Free speech in America can be traced to the early 18th century, when a series of letters were published under the pseudonym “Cato,” which framed free speech as the “great bulwark of liberty.” These letters greatly influenced early Americans, who feared that a government willing to quash speech would trample on other rights and liberties. Indeed, free speech was so important to our ancestors that the Second United States Congress enshrined it in our Constitution as the very first Amendment-making it the bedrock of our constitutional order.

This feature exemplifies the American people’s commitment to protecting unpopular speech. For example, in 1798, the Democratic-Republicans condemned the Alien & Sedition Acts in the Virginia & Kentucky Resolutions by referencing First Amendment principles. Next, in 1977, hateful speech propagated by Nazi groups was preserved in the name of free speech. Finally, in 1989, burning the American Flag was similarly protected on free speech grounds. Free speech is still so ingrained in American law and culture that prominent civil liberties organizations like the American Civil Liberties Union and the Foundation for Individual Rights and Expression list compelling reasons for the protection of free speech on their respective websites. Free speech has consistently been revered by the masses regardless of one’s personal beliefs. Indeed, it is historically one of the few truly bipartisan issues.

The social value of free speech is just as clear. First, free speech is the cornerstone of civil society. Free speech has allowed us to build a system of government where our disputes are not resolved through violence or intimidation but through politics and courts of law instead. Stifling dissent undermines our constitutional order by creating a majoritarian state where dissenters have no say in their government. Second, restricting speech distorts the marketplace of ideas resulting in group-think. Group-think leads to the outcast of dissenters in the name of a supposed “common good.” On the other hand, an unfettered marketplace allows for the best ideas to succeed, facilitating societal growth and progress. Contrary to their statements, those calling to deplatform Judge Duncan are not acting to protect marginalized groups on campus. Rather, their chief goal is to ensure that insubordination to liberal orthodoxy is not tolerated.

As a lawyer-in-training, I am disturbed that extremists would conflate a client’s views with the views of his attorney. These same agitators also believe that attorneys who represent unpopular clients, or those whose judicial philosophies with which they disagree should be socially ostracized and professionally punished. This undermines our legal system in two ways.

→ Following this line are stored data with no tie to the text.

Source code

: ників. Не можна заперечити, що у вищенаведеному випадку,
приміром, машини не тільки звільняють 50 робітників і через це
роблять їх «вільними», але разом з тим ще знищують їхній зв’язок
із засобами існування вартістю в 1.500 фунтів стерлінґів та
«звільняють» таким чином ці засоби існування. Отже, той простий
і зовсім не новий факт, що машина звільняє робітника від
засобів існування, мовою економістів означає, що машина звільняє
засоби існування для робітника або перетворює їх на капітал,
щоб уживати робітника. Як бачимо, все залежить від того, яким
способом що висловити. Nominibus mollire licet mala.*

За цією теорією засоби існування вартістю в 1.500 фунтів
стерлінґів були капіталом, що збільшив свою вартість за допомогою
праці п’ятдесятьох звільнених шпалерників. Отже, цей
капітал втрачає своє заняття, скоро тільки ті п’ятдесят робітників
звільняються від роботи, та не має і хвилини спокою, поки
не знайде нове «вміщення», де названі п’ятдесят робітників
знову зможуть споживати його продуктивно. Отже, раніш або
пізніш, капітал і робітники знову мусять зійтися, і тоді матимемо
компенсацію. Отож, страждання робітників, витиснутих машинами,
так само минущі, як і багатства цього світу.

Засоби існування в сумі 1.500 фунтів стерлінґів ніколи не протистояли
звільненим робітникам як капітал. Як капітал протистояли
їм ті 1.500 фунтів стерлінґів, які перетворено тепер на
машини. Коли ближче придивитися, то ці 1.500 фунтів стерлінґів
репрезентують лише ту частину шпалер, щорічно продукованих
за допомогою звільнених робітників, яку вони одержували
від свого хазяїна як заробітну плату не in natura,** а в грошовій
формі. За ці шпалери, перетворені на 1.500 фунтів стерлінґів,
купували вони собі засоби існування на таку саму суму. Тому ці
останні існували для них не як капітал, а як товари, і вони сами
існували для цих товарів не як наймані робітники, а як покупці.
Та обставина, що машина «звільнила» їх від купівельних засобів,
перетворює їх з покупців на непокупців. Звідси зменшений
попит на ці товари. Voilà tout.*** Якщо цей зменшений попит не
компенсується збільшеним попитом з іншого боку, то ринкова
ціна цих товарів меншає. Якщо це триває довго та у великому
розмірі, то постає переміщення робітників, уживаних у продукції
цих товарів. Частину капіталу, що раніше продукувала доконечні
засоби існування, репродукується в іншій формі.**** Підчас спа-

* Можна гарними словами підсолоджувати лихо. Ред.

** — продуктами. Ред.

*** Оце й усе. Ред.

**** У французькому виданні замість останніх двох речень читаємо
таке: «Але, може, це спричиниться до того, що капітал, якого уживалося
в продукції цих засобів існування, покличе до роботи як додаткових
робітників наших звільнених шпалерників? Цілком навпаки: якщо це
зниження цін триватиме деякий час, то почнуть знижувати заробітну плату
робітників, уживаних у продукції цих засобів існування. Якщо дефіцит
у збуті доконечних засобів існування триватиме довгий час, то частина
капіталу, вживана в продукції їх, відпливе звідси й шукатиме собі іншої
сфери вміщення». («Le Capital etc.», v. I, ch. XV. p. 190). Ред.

First, it destroys due process by preventing both sides from attaining adequate counsel. Second, it precludes attorneys from effectively advocating for their clients by restraining the substance of their arguments. Our adversarial legal system only works if all parties have effective counsel who can zealously advocate on their behalf. According to these extremists’ logic, John Adams should have been disciplined for his committed representation of the British Soldiers involved in the Boston Massacre. These fanatics have gotten their way in the past at other universities, most notably, the now-disgraced former President of Harvard University Claudine Gay played a key role in the cancelling of Professor Ronald Sullivan in 2019 because he represented an unpopular client. Villanova can avoid Harvard’s shame by resisting these left-wing zealots whose objective is to ensure due process only for those who share their convictions.

Prohibiting Judge Duncan from speaking only facilitates the goals of discontent leftist militants who oppose the virtues of free speech and due process. Rather than censor Judge Duncan, Villanova should instead pursue alternatives for dissatisfied community members to express their displeasure with his presence. Villanova must defend dissent by refusing to enable belligerent activists and allowing Judge Duncan to speak.